▶ **The records**:
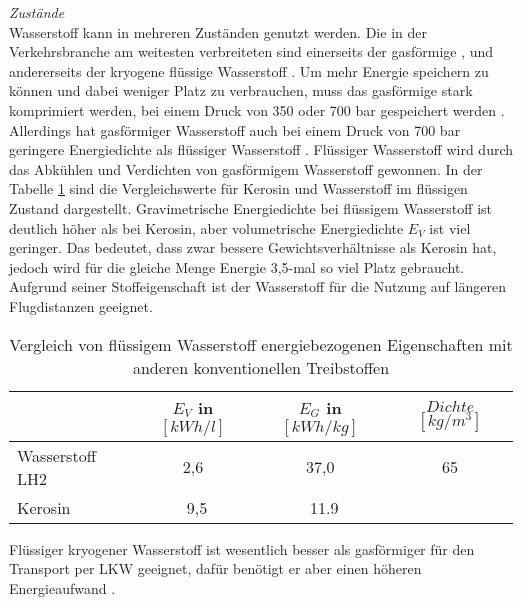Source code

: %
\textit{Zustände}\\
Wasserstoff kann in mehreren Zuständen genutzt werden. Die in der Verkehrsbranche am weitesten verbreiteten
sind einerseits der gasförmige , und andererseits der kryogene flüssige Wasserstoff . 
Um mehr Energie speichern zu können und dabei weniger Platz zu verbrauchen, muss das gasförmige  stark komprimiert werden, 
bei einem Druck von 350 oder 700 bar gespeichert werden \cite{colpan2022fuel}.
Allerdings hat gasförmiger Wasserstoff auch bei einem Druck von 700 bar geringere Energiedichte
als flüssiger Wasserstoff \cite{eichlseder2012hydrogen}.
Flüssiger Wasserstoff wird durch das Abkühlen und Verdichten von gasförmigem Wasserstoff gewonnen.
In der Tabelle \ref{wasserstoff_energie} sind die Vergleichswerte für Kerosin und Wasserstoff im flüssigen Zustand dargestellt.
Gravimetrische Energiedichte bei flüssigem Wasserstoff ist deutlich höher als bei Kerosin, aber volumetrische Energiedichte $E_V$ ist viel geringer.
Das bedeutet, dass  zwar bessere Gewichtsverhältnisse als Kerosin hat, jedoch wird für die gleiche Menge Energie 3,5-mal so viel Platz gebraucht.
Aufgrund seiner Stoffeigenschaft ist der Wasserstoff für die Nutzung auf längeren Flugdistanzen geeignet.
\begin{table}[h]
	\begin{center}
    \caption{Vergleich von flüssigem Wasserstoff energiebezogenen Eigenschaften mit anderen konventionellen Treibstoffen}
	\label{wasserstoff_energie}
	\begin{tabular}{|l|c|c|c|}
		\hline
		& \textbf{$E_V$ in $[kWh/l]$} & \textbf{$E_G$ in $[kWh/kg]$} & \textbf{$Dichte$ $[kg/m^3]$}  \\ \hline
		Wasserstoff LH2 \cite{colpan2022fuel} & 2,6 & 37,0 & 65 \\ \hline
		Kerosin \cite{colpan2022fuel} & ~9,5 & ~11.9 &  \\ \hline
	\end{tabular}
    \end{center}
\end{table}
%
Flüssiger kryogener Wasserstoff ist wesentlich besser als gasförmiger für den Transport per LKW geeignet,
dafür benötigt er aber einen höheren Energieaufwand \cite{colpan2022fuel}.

▶ **Exercise prompt**:
Single out each line of the records above with the string "einem" in it, and copy it.

▶ **Task response**:
bei einem Druck von 350 oder 700 bar gespeichert werden \cite{colpan2022fuel}.
Allerdings hat gasförmiger Wasserstoff auch bei einem Druck von 700 bar geringere Energiedichte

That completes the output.